New feature on OneService app for residents to alert authorities to person in need

SINGAPORE – Residents who spot a rough sleeper in need can now tap a feature on the OneService application that will alert social service agencies to the location, so assistance can be provided quickly.

With the Help Neighbour feature, residents also do not have to determine the correct agency to contact or hotline to call.

The new feature, which was piloted on June 30 this year by the Municipal Services Office (MSO), Ministry of Social and Family Development (MSF) and Agency for Integrated Care (AIC), uses geo-tagged data.

Such data provides location and geographical details, among other things.

For a start, the agencies are focusing on four main groups of persons commonly flagged by neighbours: vulnerable seniors, rough sleepers, cardboard collectors and tissue paper sellers who may be in need.

Those not in these four groups can be categorised as “Others” on the app.

As at August 2021, feedback on persons in need has been submitted 58 times, with about 60 per cent of these referrals already known to the agencies.

This means the other 40 per cent picked up were new cases that were added to the agencies’ radar, said Ms Sim Ann, who oversees the MSO, in a Facebook post on Thursday (Sept 2).
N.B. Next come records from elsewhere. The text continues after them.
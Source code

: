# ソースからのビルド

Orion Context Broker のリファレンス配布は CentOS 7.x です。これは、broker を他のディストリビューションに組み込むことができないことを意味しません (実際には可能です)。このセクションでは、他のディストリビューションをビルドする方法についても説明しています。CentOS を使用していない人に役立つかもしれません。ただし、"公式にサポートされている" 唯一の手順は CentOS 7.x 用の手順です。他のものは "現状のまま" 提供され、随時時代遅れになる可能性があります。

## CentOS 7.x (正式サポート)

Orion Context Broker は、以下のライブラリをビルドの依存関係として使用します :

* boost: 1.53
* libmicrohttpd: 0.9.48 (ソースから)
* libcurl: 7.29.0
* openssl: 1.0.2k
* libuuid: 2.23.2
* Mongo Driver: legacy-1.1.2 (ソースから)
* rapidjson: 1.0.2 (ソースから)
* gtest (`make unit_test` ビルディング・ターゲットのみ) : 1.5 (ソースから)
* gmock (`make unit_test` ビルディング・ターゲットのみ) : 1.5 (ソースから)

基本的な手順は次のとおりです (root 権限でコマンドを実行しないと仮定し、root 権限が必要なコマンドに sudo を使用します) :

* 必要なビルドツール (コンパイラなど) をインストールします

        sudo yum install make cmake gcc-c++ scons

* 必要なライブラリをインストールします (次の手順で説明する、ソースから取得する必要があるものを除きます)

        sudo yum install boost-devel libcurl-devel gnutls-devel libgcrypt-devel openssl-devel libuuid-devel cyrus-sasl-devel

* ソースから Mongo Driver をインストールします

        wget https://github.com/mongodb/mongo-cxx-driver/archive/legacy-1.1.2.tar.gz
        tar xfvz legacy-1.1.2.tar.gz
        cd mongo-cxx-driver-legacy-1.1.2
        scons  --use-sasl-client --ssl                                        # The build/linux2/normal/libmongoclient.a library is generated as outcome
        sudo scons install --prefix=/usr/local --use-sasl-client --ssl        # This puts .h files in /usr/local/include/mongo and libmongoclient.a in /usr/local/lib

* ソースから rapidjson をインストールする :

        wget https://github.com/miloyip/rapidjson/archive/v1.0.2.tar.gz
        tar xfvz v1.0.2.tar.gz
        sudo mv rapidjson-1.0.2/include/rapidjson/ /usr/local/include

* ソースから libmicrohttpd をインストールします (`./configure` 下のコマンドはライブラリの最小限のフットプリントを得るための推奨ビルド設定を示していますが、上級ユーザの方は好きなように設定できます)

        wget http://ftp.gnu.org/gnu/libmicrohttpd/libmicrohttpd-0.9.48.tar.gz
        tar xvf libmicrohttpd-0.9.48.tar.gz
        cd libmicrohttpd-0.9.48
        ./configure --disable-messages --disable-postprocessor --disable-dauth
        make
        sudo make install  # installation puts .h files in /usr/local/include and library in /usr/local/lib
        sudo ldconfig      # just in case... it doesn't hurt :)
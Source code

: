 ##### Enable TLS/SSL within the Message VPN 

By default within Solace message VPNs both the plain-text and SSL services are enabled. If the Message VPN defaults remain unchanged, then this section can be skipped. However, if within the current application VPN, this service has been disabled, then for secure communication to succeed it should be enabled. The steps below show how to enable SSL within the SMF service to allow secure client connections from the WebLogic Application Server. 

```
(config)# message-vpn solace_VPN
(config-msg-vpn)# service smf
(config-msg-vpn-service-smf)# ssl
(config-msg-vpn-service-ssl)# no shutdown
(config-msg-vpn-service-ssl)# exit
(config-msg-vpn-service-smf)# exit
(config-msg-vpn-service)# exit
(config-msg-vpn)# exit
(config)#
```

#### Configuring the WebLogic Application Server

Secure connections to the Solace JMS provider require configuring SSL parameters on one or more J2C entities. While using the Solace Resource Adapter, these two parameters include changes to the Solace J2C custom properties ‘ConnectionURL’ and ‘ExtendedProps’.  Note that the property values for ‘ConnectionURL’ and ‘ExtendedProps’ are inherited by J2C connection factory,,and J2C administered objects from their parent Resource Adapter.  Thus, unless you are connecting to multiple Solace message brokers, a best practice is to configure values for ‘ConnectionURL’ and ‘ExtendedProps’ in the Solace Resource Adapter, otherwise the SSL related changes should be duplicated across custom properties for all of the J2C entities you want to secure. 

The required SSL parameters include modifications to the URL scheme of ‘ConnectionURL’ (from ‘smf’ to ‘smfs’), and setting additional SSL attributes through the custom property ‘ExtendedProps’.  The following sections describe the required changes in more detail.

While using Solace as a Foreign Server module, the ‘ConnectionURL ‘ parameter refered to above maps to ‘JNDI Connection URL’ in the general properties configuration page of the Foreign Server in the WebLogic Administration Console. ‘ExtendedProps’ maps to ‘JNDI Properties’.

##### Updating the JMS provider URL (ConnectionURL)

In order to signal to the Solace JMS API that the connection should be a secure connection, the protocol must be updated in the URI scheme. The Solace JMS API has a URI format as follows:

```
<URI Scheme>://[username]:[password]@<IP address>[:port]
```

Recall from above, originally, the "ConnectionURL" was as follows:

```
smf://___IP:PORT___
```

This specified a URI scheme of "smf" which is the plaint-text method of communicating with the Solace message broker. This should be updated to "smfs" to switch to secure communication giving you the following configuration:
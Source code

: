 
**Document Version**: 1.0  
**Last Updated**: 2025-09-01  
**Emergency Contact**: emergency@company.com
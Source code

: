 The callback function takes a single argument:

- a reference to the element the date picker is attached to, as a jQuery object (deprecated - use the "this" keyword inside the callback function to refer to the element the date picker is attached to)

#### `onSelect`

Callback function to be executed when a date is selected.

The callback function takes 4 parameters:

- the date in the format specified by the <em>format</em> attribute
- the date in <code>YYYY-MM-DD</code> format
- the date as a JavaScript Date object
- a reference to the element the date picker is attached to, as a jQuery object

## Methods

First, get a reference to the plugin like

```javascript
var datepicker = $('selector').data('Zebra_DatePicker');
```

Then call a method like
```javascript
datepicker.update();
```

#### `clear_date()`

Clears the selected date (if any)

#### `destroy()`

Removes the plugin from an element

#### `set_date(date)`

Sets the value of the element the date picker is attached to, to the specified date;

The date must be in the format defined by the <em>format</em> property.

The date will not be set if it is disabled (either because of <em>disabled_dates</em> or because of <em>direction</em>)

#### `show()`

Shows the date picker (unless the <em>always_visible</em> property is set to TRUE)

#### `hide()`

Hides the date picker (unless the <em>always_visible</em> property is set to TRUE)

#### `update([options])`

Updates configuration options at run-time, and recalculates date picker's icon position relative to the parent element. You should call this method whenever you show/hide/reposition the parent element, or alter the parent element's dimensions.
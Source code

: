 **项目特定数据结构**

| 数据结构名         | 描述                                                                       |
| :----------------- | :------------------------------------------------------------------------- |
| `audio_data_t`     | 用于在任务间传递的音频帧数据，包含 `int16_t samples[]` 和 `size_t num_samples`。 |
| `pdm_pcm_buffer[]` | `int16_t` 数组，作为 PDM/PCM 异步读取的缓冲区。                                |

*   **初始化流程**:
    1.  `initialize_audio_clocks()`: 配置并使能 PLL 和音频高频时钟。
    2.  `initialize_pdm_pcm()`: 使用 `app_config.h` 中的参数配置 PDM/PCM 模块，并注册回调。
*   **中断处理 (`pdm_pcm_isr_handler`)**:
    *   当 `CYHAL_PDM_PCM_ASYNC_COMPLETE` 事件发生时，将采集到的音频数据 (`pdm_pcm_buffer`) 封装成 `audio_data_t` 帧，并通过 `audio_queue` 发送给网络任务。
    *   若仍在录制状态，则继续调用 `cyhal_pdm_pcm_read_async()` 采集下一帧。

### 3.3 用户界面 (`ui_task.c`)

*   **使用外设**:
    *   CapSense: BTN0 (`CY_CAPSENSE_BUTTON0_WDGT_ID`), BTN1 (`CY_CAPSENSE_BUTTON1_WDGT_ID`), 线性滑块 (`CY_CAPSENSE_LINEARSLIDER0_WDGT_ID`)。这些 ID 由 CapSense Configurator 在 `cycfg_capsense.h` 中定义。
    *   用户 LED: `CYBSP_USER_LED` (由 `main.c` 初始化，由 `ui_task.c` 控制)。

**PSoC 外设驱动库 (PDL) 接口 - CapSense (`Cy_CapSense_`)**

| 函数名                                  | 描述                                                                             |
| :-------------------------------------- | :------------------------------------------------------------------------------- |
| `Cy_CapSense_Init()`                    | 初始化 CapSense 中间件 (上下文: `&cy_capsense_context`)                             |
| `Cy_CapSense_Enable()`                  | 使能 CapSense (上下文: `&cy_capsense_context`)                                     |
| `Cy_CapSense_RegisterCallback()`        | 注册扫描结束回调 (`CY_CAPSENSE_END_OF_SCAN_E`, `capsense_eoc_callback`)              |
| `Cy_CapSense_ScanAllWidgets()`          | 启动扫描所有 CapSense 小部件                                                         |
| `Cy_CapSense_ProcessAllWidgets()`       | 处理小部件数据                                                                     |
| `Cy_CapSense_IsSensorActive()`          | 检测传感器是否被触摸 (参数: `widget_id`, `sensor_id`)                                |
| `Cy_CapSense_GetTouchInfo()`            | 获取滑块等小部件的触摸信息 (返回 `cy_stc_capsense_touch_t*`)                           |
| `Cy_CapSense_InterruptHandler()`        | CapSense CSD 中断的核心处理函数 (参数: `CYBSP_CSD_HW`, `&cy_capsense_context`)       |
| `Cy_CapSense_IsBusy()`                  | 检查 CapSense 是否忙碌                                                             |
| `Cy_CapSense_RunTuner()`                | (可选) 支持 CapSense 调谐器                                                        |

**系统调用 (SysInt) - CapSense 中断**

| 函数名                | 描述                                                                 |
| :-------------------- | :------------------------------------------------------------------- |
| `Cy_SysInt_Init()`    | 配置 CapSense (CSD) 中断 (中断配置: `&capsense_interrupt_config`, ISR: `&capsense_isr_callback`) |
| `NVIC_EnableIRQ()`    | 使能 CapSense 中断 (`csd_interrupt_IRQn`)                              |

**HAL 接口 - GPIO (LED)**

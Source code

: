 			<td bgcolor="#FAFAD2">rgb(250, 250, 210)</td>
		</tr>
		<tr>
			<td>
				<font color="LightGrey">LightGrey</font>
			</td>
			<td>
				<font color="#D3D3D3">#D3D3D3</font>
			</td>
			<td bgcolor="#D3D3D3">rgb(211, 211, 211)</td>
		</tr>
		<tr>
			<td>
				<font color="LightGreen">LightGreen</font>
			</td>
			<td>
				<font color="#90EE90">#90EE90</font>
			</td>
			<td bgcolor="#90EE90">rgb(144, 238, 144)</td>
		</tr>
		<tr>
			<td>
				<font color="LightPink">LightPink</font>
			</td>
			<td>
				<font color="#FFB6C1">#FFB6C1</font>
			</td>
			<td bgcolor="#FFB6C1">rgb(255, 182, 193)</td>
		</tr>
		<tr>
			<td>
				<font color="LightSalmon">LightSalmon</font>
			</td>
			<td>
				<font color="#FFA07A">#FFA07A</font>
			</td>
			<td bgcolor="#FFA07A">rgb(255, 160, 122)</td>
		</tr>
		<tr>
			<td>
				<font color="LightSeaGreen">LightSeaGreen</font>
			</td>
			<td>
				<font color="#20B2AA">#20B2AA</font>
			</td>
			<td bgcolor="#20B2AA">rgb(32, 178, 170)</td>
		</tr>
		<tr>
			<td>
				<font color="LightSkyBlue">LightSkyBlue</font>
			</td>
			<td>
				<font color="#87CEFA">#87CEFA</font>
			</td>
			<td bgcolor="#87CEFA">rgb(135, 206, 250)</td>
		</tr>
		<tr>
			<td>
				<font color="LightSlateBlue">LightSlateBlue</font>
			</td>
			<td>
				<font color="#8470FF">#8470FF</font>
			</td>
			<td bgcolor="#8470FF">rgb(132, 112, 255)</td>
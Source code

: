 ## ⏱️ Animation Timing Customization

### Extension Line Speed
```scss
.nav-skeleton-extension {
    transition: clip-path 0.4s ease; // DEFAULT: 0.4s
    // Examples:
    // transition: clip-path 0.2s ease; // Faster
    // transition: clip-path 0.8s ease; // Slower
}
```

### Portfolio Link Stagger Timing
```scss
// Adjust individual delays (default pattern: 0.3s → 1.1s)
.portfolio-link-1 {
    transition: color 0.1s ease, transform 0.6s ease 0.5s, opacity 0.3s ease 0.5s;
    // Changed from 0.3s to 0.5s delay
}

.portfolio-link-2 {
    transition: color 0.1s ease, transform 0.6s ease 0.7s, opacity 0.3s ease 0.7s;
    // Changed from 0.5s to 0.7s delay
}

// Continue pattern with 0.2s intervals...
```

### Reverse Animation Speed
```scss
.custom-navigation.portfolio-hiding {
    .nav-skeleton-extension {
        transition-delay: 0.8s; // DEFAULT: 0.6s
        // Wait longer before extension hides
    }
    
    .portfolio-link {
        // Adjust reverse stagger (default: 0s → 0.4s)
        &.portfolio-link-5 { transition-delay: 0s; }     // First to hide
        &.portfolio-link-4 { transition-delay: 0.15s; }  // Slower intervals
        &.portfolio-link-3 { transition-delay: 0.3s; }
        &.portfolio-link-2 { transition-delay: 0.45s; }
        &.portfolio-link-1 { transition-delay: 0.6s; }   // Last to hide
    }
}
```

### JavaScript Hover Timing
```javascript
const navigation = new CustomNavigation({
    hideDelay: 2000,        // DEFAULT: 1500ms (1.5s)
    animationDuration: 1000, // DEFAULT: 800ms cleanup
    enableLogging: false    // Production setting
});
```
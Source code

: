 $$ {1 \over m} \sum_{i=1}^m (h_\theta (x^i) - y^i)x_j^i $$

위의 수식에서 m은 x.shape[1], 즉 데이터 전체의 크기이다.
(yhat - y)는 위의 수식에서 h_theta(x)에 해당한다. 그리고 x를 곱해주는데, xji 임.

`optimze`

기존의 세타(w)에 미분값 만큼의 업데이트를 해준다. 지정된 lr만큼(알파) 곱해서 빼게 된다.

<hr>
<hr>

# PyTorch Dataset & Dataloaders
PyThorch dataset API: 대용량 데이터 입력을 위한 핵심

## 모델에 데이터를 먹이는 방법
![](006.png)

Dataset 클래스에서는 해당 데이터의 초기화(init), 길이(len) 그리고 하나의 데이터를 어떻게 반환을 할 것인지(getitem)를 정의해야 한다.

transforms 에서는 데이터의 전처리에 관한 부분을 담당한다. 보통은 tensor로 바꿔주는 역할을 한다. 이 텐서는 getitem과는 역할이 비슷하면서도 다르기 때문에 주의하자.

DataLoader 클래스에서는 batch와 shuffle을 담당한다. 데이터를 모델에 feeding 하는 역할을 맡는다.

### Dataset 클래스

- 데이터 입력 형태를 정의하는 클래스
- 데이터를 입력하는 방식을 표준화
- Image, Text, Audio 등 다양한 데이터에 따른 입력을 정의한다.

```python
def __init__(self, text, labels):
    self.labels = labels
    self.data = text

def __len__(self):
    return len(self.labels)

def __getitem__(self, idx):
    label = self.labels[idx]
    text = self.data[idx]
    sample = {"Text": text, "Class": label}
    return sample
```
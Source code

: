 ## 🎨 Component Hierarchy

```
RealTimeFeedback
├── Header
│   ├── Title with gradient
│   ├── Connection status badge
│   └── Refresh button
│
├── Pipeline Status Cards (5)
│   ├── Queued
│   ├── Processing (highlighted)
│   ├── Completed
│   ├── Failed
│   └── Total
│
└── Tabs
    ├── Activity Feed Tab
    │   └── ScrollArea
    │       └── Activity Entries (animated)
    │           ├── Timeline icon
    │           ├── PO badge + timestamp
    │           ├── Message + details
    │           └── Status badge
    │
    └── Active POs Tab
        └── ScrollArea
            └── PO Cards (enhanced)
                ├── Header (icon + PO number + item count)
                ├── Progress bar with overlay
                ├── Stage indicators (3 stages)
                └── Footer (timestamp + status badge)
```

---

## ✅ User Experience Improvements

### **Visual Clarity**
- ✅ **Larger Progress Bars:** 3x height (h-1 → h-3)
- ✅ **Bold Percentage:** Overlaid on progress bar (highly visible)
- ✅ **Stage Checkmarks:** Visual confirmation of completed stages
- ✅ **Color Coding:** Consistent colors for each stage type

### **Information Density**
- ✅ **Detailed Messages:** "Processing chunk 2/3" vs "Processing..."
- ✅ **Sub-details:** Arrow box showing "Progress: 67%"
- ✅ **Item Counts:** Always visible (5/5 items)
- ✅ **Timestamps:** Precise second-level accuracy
In a statement, MSO, MSF and AIC said that residents are encouraged to engage the person perceived to be in need first – when it is deemed safe and respectful to the person’s privacy – to better understand his or her needs and if assistance is indeed required.

In her Facebook post, Ms Sim, who is Senior Minister of State for the Ministry of Foreign Affairs and Ministry of National Development, recalled an incident that happened several years ago.

A story had circulated on social media about an elderly lady who was looking lost and hungry, and who accepted food from strangers.

The woman turned out to be one of her residents who had turned down help several times, but whose health and ability to live independently had deteriorated since.

Multiple agencies, social workers and volunteers got her to accept help and medical attention, as well as figure out a long-term care plan.

Ms Sim, who is MP for the Bukit Timah ward, said: “With a rapidly ageing population, it would certainly help to have more pairs of watchful eyes on the well-being of seniors living alone or with limited family support.

“But if there was a simple way for social agencies to be directly notified, that would be even better.”

She added: “(The Help Neighbour feature) enables concerned strangers to report their encounters with potentially vulnerable persons, including but not limited to seniors, and have these routed directly to social service agencies, without risking over-exposing the person on social media.”

She noted that this was especially relevant as some cases involve complicated family dynamics, and public exposure can mean greater pressure on already strained family relations.

Ms Sim told The Straits Times that feedback collected during the pilot saw the team refine the app, for instance, by adding the “Others” category. 

Residents will also be informed that their report is being acted on, and if the person in need is already known to agencies.

Ms Sim added that the data collected will allow the agencies to check if there are geographical concentrations or settings where vulnerable persons are most likely encountered, and facilitate better planning of outreach activities.